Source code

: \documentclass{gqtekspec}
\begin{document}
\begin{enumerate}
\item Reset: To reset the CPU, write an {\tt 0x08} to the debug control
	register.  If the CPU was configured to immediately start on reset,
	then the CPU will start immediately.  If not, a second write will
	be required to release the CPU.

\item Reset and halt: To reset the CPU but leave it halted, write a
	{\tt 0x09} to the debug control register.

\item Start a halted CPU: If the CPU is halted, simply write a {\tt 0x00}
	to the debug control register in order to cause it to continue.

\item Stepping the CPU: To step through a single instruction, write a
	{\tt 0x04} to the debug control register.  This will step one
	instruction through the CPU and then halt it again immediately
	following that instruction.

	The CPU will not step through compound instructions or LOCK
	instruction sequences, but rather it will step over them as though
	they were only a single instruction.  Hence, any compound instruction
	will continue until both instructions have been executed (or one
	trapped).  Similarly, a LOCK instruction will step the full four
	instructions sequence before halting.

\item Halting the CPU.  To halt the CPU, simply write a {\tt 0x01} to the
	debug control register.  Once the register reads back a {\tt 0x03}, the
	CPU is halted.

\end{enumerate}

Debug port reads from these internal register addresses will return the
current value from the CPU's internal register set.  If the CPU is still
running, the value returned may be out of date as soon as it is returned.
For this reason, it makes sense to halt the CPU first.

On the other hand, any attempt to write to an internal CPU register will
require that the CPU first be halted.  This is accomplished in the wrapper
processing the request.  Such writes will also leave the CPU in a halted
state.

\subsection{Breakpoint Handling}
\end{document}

┄┄┄┄┄┄┄┄┄┄┄┄┄┄┄┄┄┄┄┄

Task instructions:
Every single entry is to be retyped exactly.

Expected answer:
Source code

: \documentclass{gqtekspec}
\begin{document}
\begin{enumerate}
\item Reset: To reset the CPU, write an {\tt 0x08} to the debug control
	register.  If the CPU was configured to immediately start on reset,
	then the CPU will start immediately.  If not, a second write will
	be required to release the CPU.

\item Reset and halt: To reset the CPU but leave it halted, write a
	{\tt 0x09} to the debug control register.

\item Start a halted CPU: If the CPU is halted, simply write a {\tt 0x00}
	to the debug control register in order to cause it to continue.

\item Stepping the CPU: To step through a single instruction, write a
	{\tt 0x04} to the debug control register.  This will step one
	instruction through the CPU and then halt it again immediately
	following that instruction.

	The CPU will not step through compound instructions or LOCK
	instruction sequences, but rather it will step over them as though
	they were only a single instruction.  Hence, any compound instruction
	will continue until both instructions have been executed (or one
	trapped).  Similarly, a LOCK instruction will step the full four
	instructions sequence before halting.

\item Halting the CPU.  To halt the CPU, simply write a {\tt 0x01} to the
	debug control register.  Once the register reads back a {\tt 0x03}, the
	CPU is halted.

\end{enumerate}

Debug port reads from these internal register addresses will return the
current value from the CPU's internal register set.  If the CPU is still
running, the value returned may be out of date as soon as it is returned.
For this reason, it makes sense to halt the CPU first.

On the other hand, any attempt to write to an internal CPU register will
require that the CPU first be halted.  This is accomplished in the wrapper
processing the request.  Such writes will also leave the CPU in a halted
state.

\subsection{Breakpoint Handling}
\end{document}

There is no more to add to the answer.